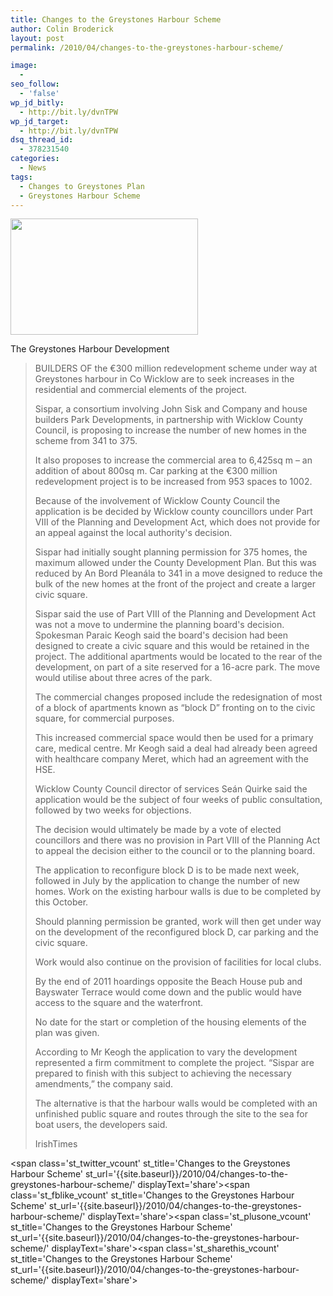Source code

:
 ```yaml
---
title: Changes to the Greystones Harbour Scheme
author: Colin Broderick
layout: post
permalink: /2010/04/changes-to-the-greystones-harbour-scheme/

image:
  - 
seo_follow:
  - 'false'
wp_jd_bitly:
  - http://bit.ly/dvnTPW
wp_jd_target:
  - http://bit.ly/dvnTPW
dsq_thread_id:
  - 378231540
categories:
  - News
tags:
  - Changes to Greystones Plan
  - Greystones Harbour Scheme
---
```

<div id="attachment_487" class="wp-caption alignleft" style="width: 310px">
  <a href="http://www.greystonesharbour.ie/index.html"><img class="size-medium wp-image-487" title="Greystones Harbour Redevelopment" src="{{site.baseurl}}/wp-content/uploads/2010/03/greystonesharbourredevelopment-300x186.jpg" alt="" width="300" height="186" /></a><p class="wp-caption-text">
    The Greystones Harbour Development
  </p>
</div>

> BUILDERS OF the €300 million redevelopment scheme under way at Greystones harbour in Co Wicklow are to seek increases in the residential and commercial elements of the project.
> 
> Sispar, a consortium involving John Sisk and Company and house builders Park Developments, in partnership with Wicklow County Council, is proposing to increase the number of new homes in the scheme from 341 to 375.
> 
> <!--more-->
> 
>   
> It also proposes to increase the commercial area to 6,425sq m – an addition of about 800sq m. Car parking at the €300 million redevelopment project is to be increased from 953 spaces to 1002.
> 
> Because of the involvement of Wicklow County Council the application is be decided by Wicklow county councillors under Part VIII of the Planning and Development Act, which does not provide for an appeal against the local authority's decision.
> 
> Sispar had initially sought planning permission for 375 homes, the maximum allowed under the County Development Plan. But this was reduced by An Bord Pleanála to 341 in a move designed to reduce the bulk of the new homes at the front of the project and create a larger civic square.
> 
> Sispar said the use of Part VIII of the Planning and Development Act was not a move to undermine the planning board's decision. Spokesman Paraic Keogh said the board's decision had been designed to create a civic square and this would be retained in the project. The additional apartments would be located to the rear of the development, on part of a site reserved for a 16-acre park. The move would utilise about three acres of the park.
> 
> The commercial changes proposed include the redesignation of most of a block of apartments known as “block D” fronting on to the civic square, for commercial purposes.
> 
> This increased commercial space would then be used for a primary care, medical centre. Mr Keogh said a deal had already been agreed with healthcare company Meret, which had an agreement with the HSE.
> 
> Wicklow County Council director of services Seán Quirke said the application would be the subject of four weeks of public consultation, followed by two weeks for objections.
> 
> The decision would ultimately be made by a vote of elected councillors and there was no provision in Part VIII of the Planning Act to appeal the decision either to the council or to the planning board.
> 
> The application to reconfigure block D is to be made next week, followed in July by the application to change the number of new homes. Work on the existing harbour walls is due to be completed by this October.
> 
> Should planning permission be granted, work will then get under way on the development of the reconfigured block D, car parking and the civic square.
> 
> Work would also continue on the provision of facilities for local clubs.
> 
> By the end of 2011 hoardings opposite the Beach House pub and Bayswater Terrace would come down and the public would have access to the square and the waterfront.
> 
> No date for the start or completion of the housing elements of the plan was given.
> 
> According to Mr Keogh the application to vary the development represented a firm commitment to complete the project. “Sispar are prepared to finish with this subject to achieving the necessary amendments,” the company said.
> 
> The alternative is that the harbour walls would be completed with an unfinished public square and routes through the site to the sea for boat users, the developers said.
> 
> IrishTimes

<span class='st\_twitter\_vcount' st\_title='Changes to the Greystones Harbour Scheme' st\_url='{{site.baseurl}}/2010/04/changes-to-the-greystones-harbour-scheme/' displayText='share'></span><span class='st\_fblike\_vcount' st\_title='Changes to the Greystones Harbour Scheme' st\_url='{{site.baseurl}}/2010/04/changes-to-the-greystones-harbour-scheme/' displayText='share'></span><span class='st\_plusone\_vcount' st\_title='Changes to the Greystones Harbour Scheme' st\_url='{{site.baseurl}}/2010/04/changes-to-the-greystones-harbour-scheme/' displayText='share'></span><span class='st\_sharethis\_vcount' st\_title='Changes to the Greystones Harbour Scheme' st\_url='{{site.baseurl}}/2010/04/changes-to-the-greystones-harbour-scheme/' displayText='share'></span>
┄┄┄┄┄┄
**PROBLEM TO SOLVE**
Gather from the records above every line containing the string "block".

**FINISHED EXERCISE**
> The commercial changes proposed include the redesignation of most of a block of apartments known as “block D” fronting on to the civic square, for commercial purposes.
> The application to reconfigure block D is to be made next week, followed in July by the application to change the number of new homes. Work on the existing harbour walls is due to be completed by this October.
> Should planning permission be granted, work will then get under way on the development of the reconfigured block D, car parking and the civic square.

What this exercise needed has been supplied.